In December 2004, shortly after the Oil for Food scandal came to light, UN auditors published a report on a child prostitution ring organized by and for UN peacekeepers in the Congo. Similar accusations had already been made against UN troops in Eritrea and Bosnia. This time, however, the UN itself confirmed the charges and admitted to cover-ups by commanding officers in the field. Nonetheless, the officers and soldiers involved emerged without so much as a slap on the wrist: They are not, we were told, subject to UN discipline. Ironically, the UN sex scandal did not arouse great interest among the same Western media who gave such broad coverage to sexual humiliations committed by American soldiers in Iraq—who, it should be noted, have since been severely punished.

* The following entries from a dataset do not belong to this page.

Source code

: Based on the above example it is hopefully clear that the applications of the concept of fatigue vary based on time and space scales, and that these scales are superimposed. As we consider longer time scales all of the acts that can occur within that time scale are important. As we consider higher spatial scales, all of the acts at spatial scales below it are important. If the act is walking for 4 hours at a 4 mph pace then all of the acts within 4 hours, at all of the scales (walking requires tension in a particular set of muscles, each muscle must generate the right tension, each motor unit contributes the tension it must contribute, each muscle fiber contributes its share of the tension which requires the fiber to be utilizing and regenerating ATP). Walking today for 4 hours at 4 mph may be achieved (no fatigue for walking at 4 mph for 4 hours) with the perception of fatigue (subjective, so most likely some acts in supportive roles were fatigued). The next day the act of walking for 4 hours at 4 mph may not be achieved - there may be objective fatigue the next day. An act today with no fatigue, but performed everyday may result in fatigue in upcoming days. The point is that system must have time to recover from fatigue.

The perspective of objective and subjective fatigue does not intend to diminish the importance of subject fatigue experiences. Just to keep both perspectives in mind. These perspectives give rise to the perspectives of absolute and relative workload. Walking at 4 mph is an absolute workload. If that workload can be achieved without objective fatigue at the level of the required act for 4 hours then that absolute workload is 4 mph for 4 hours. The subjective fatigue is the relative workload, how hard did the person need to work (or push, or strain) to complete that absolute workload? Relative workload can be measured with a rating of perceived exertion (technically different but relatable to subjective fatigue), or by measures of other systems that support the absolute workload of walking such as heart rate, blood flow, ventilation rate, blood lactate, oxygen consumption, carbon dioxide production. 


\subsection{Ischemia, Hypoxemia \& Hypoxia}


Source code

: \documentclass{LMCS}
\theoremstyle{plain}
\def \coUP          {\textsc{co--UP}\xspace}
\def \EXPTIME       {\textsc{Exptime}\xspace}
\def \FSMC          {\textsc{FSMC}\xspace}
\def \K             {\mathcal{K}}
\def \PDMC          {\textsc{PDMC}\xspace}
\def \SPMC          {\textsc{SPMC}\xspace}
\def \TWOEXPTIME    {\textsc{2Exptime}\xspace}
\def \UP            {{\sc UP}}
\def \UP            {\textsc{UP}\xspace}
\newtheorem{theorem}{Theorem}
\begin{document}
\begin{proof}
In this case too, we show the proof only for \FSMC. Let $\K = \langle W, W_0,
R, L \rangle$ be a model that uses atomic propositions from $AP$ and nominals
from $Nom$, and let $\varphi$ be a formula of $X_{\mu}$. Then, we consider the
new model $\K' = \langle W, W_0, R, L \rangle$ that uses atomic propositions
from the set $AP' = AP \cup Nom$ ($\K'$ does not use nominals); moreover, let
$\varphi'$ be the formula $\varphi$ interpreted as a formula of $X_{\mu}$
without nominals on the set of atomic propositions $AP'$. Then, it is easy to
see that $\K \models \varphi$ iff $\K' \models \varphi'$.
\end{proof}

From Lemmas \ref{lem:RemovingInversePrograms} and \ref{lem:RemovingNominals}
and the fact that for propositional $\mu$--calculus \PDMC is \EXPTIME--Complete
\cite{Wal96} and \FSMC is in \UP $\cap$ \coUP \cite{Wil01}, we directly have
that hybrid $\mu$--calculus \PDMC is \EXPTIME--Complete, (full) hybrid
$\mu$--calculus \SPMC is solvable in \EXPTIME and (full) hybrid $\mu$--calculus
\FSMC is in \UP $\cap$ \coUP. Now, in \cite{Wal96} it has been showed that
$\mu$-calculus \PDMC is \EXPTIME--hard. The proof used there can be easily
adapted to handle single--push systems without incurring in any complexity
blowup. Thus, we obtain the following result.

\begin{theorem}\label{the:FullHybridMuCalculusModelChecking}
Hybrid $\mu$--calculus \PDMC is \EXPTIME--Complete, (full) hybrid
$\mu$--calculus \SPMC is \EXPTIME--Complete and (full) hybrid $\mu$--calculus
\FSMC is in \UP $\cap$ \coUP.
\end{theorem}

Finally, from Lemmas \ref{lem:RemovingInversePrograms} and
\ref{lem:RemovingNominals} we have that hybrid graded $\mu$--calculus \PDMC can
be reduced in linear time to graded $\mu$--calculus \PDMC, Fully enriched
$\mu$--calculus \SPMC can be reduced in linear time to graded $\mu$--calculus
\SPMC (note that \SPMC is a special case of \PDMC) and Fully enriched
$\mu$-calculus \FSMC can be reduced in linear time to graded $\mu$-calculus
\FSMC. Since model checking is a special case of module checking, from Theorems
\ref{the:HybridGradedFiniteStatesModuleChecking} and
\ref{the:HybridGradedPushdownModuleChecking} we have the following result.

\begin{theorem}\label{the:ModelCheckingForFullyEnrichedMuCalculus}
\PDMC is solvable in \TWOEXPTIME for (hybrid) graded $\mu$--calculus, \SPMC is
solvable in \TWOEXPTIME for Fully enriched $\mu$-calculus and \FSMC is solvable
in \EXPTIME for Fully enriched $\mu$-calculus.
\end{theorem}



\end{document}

The UN is also handicapped by the persistence of founding ideas that no longer correspond to today’s threats. The most striking example is the principle of non-interference in the internal affairs of its member states. This principle, which has been clearly and regularly reaffirmed by the General Assembly, is sometimes stated as the corollary of the principle of the “sovereign equality” of states, set forth in Article 2 of the UN Charter. Certainly the principle of sovereign equality is logically necessary to validate a body of international law based primarily on treaties between states. Yet it does not follow that those same states should forswear the possibility of intervening in the affairs of another state, particularly if the conduct of that state seriously jeopardizes others.
Indeed, the most widely accepted exceptions to the principle of non-interference do not correspond to the most urgent needs. For instance, the first exception—the right of a state to protect its citizens abroad—raises no special problems, but is useless in cases in which world peace is endangered by a state’s treatment of its own citizens. The second, more recent and more controversial exception is the “duty of humanitarian intervention,” which obligates states or non-governmental organizations to give emergency aid to distressed populations, even without the permission of the government in charge. This justification was invoked in 1991 to help the Iraqi Kurds after Saddam Hussein’s ruthless suppression of their uprising. Although the principle is admirable, however, it rarely responds to situations that provoke a serious destabilization of international relations.
Furthermore, international law still lacks responses to two situations—defaulting on public debt, and aiding and abetting terrorism—in which the domestic competence of states may have serious international consequences. As regards the first situation, there is no reason why state sovereignty should serve as a pretext for the non-payment of debts; this only encourages states to make decisions that endanger the international financial system. International law would have everything to gain by giving states or international organizations the right to intervene in the domestic affairs of a defaulting state until its creditors obtain satisfaction. The very existence of such a public bankruptcy procedure would serve to modify behavior and thereby to stabilize international finance.
A far more serious limitation of the non-intervention principle, however, is revealed in the case of state support for terrorism. The laws of armed conflict are adapted to situations in which one state directly threatens another with its own military forces. Those laws did not envisage the current practice of states financing, arming, and housing terrorist organizations, and in turn using them to intimidate and obtain concessions from others. These states cannot be condemned as aggressors, because they do not use their own armed forces. Thus they are able to hide the details of their relations with terrorists—even when such relations undoubtedly exist—and avoid the consequences of armed aggression prescribed by the UN Charter. This is why Iran, for instance, can give organized support to Hezbollah without the slightest bit of trouble from the UN.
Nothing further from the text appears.